=== Data for this task ===

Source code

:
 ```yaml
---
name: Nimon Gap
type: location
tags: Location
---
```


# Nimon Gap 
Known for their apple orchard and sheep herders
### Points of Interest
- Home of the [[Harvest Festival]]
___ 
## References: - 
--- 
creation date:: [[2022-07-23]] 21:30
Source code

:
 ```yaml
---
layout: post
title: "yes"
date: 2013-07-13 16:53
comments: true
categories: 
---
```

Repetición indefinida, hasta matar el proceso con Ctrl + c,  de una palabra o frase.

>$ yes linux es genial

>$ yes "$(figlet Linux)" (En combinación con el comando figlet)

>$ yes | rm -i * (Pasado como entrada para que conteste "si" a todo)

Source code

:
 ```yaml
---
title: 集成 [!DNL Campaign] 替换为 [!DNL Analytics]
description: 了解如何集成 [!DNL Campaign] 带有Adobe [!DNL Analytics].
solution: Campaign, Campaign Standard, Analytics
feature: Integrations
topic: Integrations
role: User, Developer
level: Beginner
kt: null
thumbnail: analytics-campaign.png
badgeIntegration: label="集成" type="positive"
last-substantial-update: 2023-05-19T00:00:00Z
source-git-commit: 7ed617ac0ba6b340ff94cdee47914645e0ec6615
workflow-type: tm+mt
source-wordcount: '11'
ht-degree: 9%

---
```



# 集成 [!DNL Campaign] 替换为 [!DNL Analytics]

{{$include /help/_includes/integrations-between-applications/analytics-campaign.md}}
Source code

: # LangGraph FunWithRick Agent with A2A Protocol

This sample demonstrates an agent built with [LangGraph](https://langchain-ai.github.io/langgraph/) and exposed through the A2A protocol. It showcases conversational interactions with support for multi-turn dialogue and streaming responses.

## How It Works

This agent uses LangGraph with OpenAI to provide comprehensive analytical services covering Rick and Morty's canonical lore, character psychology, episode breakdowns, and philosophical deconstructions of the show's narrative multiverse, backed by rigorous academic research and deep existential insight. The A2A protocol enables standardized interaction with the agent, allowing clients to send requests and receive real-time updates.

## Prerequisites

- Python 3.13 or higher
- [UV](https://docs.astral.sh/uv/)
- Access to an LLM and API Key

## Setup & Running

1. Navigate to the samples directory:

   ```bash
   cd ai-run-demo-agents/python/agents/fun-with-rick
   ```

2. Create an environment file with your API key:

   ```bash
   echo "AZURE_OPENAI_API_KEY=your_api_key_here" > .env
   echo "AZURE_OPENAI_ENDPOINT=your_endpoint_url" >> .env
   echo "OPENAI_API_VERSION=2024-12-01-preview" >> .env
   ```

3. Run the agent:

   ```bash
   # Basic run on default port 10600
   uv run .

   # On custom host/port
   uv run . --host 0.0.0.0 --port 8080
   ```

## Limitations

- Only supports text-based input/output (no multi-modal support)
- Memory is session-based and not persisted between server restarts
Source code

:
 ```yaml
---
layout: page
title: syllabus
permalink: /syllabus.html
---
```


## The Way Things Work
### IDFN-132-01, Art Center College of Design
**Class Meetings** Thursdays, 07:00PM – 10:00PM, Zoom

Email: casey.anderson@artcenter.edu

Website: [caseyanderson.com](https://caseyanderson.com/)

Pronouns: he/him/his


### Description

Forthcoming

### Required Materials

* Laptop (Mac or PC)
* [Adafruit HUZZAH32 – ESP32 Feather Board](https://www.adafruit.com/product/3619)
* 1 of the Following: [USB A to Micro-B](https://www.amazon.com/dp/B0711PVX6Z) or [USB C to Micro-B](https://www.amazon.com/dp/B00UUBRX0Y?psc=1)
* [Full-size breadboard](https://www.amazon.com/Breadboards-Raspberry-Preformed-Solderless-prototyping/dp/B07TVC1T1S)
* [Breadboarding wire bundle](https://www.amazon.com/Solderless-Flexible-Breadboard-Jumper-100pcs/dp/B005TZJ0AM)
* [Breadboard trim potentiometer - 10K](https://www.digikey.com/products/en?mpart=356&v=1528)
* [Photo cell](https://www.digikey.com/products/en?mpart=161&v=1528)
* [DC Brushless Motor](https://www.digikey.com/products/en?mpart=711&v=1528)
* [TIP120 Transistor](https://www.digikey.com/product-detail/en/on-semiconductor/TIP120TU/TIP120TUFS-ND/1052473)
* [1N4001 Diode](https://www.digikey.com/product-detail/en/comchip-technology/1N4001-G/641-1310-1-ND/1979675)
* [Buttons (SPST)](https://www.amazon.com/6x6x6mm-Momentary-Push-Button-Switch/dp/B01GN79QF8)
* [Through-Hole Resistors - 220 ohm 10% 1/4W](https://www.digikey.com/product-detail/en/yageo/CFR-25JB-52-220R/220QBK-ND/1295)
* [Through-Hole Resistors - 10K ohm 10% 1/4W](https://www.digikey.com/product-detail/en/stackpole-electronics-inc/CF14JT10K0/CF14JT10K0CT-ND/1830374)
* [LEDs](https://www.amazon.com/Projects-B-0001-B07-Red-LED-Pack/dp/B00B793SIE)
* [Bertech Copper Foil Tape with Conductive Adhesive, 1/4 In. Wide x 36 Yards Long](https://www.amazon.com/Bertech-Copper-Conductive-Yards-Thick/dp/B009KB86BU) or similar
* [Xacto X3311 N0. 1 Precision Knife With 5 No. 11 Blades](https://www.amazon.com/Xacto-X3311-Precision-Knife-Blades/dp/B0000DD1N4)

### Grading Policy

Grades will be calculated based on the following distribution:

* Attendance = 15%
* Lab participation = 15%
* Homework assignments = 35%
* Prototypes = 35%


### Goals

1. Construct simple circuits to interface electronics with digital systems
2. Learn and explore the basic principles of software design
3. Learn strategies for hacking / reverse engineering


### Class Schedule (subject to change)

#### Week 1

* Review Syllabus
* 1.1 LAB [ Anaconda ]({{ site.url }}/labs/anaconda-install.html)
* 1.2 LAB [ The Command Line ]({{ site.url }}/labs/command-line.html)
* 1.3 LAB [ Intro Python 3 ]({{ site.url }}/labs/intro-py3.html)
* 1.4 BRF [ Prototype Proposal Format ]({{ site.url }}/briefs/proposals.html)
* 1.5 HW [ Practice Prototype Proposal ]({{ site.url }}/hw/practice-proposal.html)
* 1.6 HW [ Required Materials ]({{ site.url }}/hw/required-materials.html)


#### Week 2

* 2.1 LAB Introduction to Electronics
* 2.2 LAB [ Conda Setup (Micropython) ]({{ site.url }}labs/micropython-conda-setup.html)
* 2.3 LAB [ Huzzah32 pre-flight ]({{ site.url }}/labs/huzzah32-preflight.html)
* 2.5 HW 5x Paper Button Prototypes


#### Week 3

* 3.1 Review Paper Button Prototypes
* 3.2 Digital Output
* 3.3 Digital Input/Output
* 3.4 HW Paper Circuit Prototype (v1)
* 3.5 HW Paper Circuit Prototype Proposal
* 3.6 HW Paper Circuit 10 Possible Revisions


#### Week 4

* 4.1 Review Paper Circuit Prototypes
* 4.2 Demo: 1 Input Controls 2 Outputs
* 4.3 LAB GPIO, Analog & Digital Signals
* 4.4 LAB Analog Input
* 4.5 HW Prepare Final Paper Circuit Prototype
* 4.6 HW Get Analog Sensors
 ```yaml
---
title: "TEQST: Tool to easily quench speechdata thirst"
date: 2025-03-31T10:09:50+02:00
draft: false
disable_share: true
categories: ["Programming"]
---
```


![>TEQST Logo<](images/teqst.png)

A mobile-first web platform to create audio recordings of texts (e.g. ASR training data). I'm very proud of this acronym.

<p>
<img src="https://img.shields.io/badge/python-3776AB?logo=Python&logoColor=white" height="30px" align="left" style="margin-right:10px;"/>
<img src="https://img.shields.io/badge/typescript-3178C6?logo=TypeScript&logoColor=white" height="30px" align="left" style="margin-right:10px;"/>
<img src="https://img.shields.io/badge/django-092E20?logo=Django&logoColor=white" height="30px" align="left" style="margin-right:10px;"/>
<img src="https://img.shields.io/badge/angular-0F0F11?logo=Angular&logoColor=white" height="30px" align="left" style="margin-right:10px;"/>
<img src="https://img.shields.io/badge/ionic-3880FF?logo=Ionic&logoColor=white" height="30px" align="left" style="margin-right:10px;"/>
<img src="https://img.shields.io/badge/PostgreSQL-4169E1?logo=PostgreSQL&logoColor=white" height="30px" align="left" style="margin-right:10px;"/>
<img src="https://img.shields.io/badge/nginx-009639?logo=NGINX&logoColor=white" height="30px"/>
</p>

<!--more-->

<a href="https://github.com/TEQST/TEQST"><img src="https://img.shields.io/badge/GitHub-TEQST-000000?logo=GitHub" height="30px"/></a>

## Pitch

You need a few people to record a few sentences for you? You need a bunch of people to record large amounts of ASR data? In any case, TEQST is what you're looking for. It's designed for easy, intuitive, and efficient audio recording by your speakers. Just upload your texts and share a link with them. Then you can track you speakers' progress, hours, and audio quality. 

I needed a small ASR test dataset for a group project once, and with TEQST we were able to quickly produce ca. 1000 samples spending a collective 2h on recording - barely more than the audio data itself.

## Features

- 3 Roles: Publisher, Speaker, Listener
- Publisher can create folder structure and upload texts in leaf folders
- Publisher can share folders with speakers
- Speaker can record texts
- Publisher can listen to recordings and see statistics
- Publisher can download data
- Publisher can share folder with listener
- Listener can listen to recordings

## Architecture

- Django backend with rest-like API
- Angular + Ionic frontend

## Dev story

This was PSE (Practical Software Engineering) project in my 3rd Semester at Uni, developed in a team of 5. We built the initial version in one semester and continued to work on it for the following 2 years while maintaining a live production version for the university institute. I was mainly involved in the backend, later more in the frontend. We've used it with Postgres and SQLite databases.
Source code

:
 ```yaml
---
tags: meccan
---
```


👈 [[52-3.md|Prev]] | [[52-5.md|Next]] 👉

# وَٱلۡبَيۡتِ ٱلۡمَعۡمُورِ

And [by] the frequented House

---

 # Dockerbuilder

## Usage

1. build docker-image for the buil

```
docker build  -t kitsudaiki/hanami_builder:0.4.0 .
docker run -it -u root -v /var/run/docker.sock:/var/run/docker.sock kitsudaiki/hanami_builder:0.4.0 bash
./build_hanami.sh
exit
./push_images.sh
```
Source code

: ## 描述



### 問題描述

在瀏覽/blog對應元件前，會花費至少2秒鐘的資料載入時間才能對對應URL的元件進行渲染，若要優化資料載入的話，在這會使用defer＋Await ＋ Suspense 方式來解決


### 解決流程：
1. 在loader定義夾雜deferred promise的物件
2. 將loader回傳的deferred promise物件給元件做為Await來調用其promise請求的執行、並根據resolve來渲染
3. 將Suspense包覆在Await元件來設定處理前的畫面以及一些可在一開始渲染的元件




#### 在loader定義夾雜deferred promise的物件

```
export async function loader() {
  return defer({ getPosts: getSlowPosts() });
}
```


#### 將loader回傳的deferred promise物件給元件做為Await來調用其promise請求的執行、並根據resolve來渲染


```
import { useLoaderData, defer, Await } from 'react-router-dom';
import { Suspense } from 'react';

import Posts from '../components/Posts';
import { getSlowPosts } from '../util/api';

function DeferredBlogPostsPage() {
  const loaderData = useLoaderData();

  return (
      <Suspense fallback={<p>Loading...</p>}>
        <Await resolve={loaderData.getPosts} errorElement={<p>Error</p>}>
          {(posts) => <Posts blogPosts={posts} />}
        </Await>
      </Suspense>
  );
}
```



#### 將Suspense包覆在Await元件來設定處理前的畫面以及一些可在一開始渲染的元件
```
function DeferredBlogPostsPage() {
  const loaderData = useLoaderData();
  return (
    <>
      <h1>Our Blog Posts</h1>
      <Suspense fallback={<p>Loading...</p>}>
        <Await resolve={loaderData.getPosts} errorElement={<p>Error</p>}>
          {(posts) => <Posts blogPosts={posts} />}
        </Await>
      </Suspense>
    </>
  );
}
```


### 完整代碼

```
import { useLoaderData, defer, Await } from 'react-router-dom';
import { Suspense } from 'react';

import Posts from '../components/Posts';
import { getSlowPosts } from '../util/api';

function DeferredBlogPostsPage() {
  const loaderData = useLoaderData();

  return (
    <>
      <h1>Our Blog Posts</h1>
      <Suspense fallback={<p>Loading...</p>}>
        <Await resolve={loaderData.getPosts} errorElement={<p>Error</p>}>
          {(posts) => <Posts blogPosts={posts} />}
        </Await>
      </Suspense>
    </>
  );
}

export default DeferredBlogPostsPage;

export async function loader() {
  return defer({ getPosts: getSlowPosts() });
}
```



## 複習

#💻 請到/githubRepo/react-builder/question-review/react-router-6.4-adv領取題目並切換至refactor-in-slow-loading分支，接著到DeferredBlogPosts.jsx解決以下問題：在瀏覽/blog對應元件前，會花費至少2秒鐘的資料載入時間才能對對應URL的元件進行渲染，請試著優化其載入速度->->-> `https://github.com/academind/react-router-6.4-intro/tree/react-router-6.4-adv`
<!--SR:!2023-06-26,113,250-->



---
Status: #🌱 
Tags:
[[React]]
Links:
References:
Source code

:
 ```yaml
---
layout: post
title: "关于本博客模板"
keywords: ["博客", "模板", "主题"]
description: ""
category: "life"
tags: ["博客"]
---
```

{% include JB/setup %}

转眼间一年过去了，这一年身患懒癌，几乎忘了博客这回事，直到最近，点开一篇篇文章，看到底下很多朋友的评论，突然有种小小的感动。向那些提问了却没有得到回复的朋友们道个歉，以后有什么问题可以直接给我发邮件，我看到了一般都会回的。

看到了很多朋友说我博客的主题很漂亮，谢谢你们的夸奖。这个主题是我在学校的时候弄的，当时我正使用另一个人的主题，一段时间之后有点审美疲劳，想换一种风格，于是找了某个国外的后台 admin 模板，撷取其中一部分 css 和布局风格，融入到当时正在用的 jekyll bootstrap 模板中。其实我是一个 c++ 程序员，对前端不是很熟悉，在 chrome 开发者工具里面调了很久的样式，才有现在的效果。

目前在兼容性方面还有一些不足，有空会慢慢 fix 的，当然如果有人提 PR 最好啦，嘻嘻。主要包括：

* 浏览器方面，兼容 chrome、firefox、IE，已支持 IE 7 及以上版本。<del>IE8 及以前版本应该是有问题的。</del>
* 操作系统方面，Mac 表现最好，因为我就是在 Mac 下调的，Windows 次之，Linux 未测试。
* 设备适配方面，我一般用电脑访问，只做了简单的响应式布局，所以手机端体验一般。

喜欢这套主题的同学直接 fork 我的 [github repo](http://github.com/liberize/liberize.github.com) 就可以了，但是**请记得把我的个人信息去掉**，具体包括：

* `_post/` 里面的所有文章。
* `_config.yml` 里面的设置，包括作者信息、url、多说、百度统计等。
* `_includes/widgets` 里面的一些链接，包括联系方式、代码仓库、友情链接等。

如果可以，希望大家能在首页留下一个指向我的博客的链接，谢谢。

===

(About this exercise)
What you return must be an exact retyping of the lines above starting at the line with "creation date:: [[2022-07-23]] 21:30" and ending at the line with "## How It Works", and nothing besides.

(Completed task)
creation date:: [[2022-07-23]] 21:30
Source code

:
 ```yaml
---
layout: post
title: "yes"
date: 2013-07-13 16:53
comments: true
categories: 
---
```

Repetición indefinida, hasta matar el proceso con Ctrl + c,  de una palabra o frase.

>$ yes linux es genial

>$ yes "$(figlet Linux)" (En combinación con el comando figlet)

>$ yes | rm -i * (Pasado como entrada para que conteste "si" a todo)

Source code

:
 ```yaml
---
title: 集成 [!DNL Campaign] 替换为 [!DNL Analytics]
description: 了解如何集成 [!DNL Campaign] 带有Adobe [!DNL Analytics].
solution: Campaign, Campaign Standard, Analytics
feature: Integrations
topic: Integrations
role: User, Developer
level: Beginner
kt: null
thumbnail: analytics-campaign.png
badgeIntegration: label="集成" type="positive"
last-substantial-update: 2023-05-19T00:00:00Z
source-git-commit: 7ed617ac0ba6b340ff94cdee47914645e0ec6615
workflow-type: tm+mt
source-wordcount: '11'
ht-degree: 9%

---
```



# 集成 [!DNL Campaign] 替换为 [!DNL Analytics]

{{$include /help/_includes/integrations-between-applications/analytics-campaign.md}}
Source code

: # LangGraph FunWithRick Agent with A2A Protocol

This sample demonstrates an agent built with [LangGraph](https://langchain-ai.github.io/langgraph/) and exposed through the A2A protocol. It showcases conversational interactions with support for multi-turn dialogue and streaming responses.

## How It Works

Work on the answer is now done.